WHAT NEEDS TO BE DONE. Every record must come back unchanged, apart from the pictures, which are dropped.

(Saved entries)

--------------------------------------------------

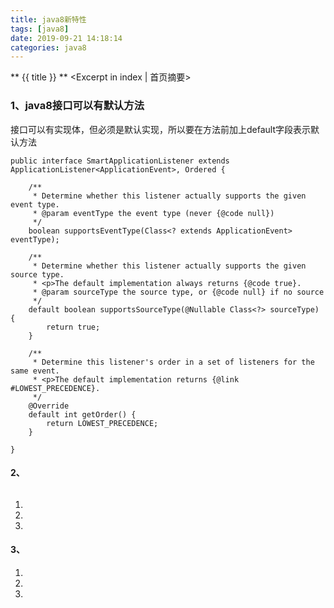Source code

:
 ```yaml
---
title: java8新特性
tags: [java8]
date: 2019-09-21 14:18:14
categories: java8
---
```

** {{ title }} ** <Excerpt in index | 首页摘要>


<!-- more -->

### 1、java8接口可以有默认方法
接口可以有实现体，但必须是默认实现，所以要在方法前加上default字段表示默认方法

```
public interface SmartApplicationListener extends ApplicationListener<ApplicationEvent>, Ordered {

	/**
	 * Determine whether this listener actually supports the given event type.
	 * @param eventType the event type (never {@code null})
	 */
	boolean supportsEventType(Class<? extends ApplicationEvent> eventType);

	/**
	 * Determine whether this listener actually supports the given source type.
	 * <p>The default implementation always returns {@code true}.
	 * @param sourceType the source type, or {@code null} if no source
	 */
	default boolean supportsSourceType(@Nullable Class<?> sourceType) {
		return true;
	}

	/**
	 * Determine this listener's order in a set of listeners for the same event.
	 * <p>The default implementation returns {@link #LOWEST_PRECEDENCE}.
	 */
	@Override
	default int getOrder() {
		return LOWEST_PRECEDENCE;
	}

}
```

#### 2、

```

```
1. 
2. 
3. 

#### 3、

1. 
2. 
3. 

```

```
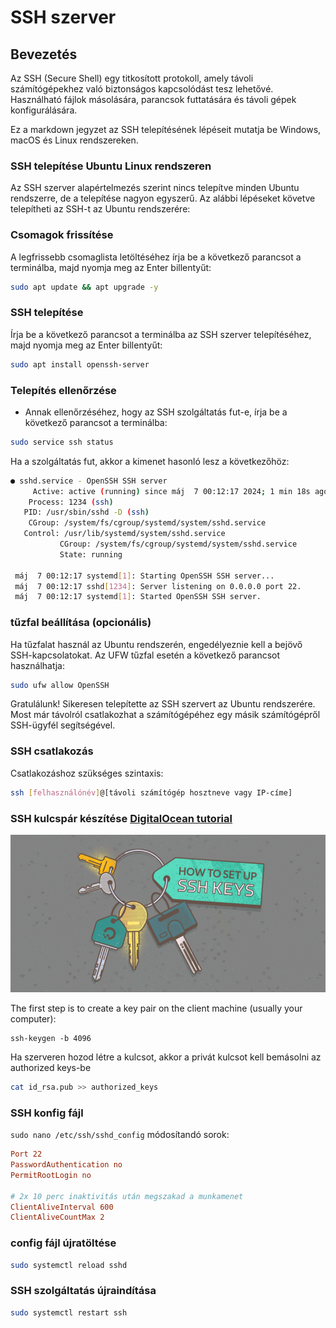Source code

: # SSH szerver

## Bevezetés

Az SSH (Secure Shell) egy titkosított protokoll, amely távoli számítógépekhez való biztonságos kapcsolódást tesz lehetővé. Használható fájlok másolására, parancsok futtatására és távoli gépek konfigurálására.

Ez a markdown jegyzet az SSH telepítésének lépéseit mutatja be Windows, macOS és Linux rendszereken.

### SSH telepítése Ubuntu Linux rendszeren

Az SSH szerver alapértelmezés szerint nincs telepítve minden Ubuntu rendszerre, de a telepítése nagyon egyszerű. Az alábbi lépéseket követve telepítheti az SSH-t az Ubuntu rendszerére:

### Csomagok frissítése

A legfrissebb csomaglista letöltéséhez írja be a következő parancsot a terminálba, majd nyomja meg az Enter billentyűt:

```bash
sudo apt update && apt upgrade -y
```

### SSH telepítése

Írja be a következő parancsot a terminálba az SSH szerver telepítéséhez, majd nyomja meg az Enter billentyűt:

```bash
sudo apt install openssh-server
```

### Telepítés ellenőrzése

- Annak ellenőrzéséhez, hogy az SSH szolgáltatás fut-e, írja be a következő parancsot a terminálba:

```bash
sudo service ssh status
```

Ha a szolgáltatás fut, akkor a kimenet hasonló lesz a következőhöz:

```bash
● sshd.service - OpenSSH SSH server
     Active: active (running) since máj  7 00:12:17 2024; 1 min 18s ago
    Process: 1234 (ssh)
   PID: /usr/sbin/sshd -D (ssh)
    CGroup: /system/fs/cgroup/systemd/system/sshd.service
   Control: /usr/lib/systemd/system/sshd.service
           CGroup: /system/fs/cgroup/systemd/system/sshd.service
           State: running

 máj  7 00:12:17 systemd[1]: Starting OpenSSH SSH server...
 máj  7 00:12:17 sshd[1234]: Server listening on 0.0.0.0 port 22.
 máj  7 00:12:17 systemd[1]: Started OpenSSH SSH server.
```

### tűzfal beállítása (opcionális)

Ha tűzfalat használ az Ubuntu rendszerén, engedélyeznie kell a bejövő SSH-kapcsolatokat. Az UFW tűzfal esetén a következő parancsot használhatja:

```bash
sudo ufw allow OpenSSH
```

Gratulálunk! Sikeresen telepítette az SSH szervert az Ubuntu rendszerére. Most már távolról csatlakozhat a számítógépéhez egy másik számítógépről SSH-ügyfél segítségével.

### SSH csatlakozás

Csatlakozáshoz szükséges szintaxis:

```bash
ssh [felhasználónév]@[távoli számítógép hosztneve vagy IP-címe]
```

### SSH kulcspár készítése [DigitalOcean tutorial](https://www.digitalocean.com/community/tutorials/how-to-set-up-ssh-keys-on-ubuntu-20-04)

![SSH-KEYS](../img/ssh-keys.png)

The first step is to create a key pair on the client machine (usually your computer):

```shell
ssh-keygen -b 4096
```

Ha szerveren hozod létre a kulcsot, akkor a privát kulcsot kell bemásolni az authorized keys-be

```bash
cat id_rsa.pub >> authorized_keys
```

### SSH konfig fájl

`sudo nano /etc/ssh/sshd_config` módosítandó sorok:

```conf
Port 22
PasswordAuthentication no
PermitRootLogin no

# 2x 10 perc inaktivitás után megszakad a munkamenet
ClientAliveInterval 600
ClientAliveCountMax 2
```

### config fájl újratöltése

```bash
sudo systemctl reload sshd
```

### SSH szolgáltatás újraindítása

```bash
sudo systemctl restart ssh
```
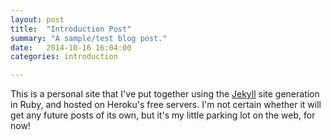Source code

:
 ```yaml
---
layout: post
title:  "Introduction Post"
summary: "A sample/test blog post."
date:   2014-10-16 16:04:00
categories: introduction

---
```


This is a personal site that I've put together using the [Jekyll](http://jekyllrb.com/) site generation in Ruby, and hosted on Heroku's free servers. I'm not certain whether it will get any future posts of its own, but it's my little parking lot on the web, for now!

--------------------------------------------------

ANSWER TO THIS PROBLEM.
Source code

:
 ```yaml
---
title: java8新特性
tags: [java8]
date: 2019-09-21 14:18:14
categories: java8
---
```

** {{ title }} ** <Excerpt in index | 首页摘要>


<!-- more -->

### 1、java8接口可以有默认方法
接口可以有实现体，但必须是默认实现，所以要在方法前加上default字段表示默认方法

```
public interface SmartApplicationListener extends ApplicationListener<ApplicationEvent>, Ordered {

	/**
	 * Determine whether this listener actually supports the given event type.
	 * @param eventType the event type (never {@code null})
	 */
	boolean supportsEventType(Class<? extends ApplicationEvent> eventType);

	/**
	 * Determine whether this listener actually supports the given source type.
	 * <p>The default implementation always returns {@code true}.
	 * @param sourceType the source type, or {@code null} if no source
	 */
	default boolean supportsSourceType(@Nullable Class<?> sourceType) {
		return true;
	}

	/**
	 * Determine this listener's order in a set of listeners for the same event.
	 * <p>The default implementation returns {@link #LOWEST_PRECEDENCE}.
	 */
	@Override
	default int getOrder() {
		return LOWEST_PRECEDENCE;
	}

}
```

#### 2、

```

```
1. 
2. 
3. 

#### 3、

1. 
2. 
3. 

```

```
Source code

: # SSH szerver

## Bevezetés

Az SSH (Secure Shell) egy titkosított protokoll, amely távoli számítógépekhez való biztonságos kapcsolódást tesz lehetővé. Használható fájlok másolására, parancsok futtatására és távoli gépek konfigurálására.

Ez a markdown jegyzet az SSH telepítésének lépéseit mutatja be Windows, macOS és Linux rendszereken.

### SSH telepítése Ubuntu Linux rendszeren

Az SSH szerver alapértelmezés szerint nincs telepítve minden Ubuntu rendszerre, de a telepítése nagyon egyszerű. Az alábbi lépéseket követve telepítheti az SSH-t az Ubuntu rendszerére:

### Csomagok frissítése

A legfrissebb csomaglista letöltéséhez írja be a következő parancsot a terminálba, majd nyomja meg az Enter billentyűt:

```bash
sudo apt update && apt upgrade -y
```

### SSH telepítése

Írja be a következő parancsot a terminálba az SSH szerver telepítéséhez, majd nyomja meg az Enter billentyűt:

```bash
sudo apt install openssh-server
```

### Telepítés ellenőrzése

- Annak ellenőrzéséhez, hogy az SSH szolgáltatás fut-e, írja be a következő parancsot a terminálba:

```bash
sudo service ssh status
```

Ha a szolgáltatás fut, akkor a kimenet hasonló lesz a következőhöz:

```bash
● sshd.service - OpenSSH SSH server
     Active: active (running) since máj  7 00:12:17 2024; 1 min 18s ago
    Process: 1234 (ssh)
   PID: /usr/sbin/sshd -D (ssh)
    CGroup: /system/fs/cgroup/systemd/system/sshd.service
   Control: /usr/lib/systemd/system/sshd.service
           CGroup: /system/fs/cgroup/systemd/system/sshd.service
           State: running

 máj  7 00:12:17 systemd[1]: Starting OpenSSH SSH server...
 máj  7 00:12:17 sshd[1234]: Server listening on 0.0.0.0 port 22.
 máj  7 00:12:17 systemd[1]: Started OpenSSH SSH server.
```

### tűzfal beállítása (opcionális)

Ha tűzfalat használ az Ubuntu rendszerén, engedélyeznie kell a bejövő SSH-kapcsolatokat. Az UFW tűzfal esetén a következő parancsot használhatja:

```bash
sudo ufw allow OpenSSH
```

Gratulálunk! Sikeresen telepítette az SSH szervert az Ubuntu rendszerére. Most már távolról csatlakozhat a számítógépéhez egy másik számítógépről SSH-ügyfél segítségével.

### SSH csatlakozás

Csatlakozáshoz szükséges szintaxis:

```bash
ssh [felhasználónév]@[távoli számítógép hosztneve vagy IP-címe]
```

### SSH kulcspár készítése [DigitalOcean tutorial](https://www.digitalocean.com/community/tutorials/how-to-set-up-ssh-keys-on-ubuntu-20-04)

![SSH-KEYS](../img/ssh-keys.png)

The first step is to create a key pair on the client machine (usually your computer):

```shell
ssh-keygen -b 4096
```

Ha szerveren hozod létre a kulcsot, akkor a privát kulcsot kell bemásolni az authorized keys-be

```bash
cat id_rsa.pub >> authorized_keys
```

### SSH konfig fájl

`sudo nano /etc/ssh/sshd_config` módosítandó sorok:

```conf
Port 22
PasswordAuthentication no
PermitRootLogin no

# 2x 10 perc inaktivitás után megszakad a munkamenet
ClientAliveInterval 600
ClientAliveCountMax 2
```

### config fájl újratöltése

```bash
sudo systemctl reload sshd
```

### SSH szolgáltatás újraindítása

```bash
sudo systemctl restart ssh
```
Source code

:
 ```yaml
---
layout: post
title:  "Introduction Post"
summary: "A sample/test blog post."
date:   2014-10-16 16:04:00
categories: introduction

---
```


This is a personal site that I've put together using the [Jekyll](http://jekyllrb.com/) site generation in Ruby, and hosted on Heroku's free servers. I'm not certain whether it will get any future posts of its own, but it's my little parking lot on the web, for now!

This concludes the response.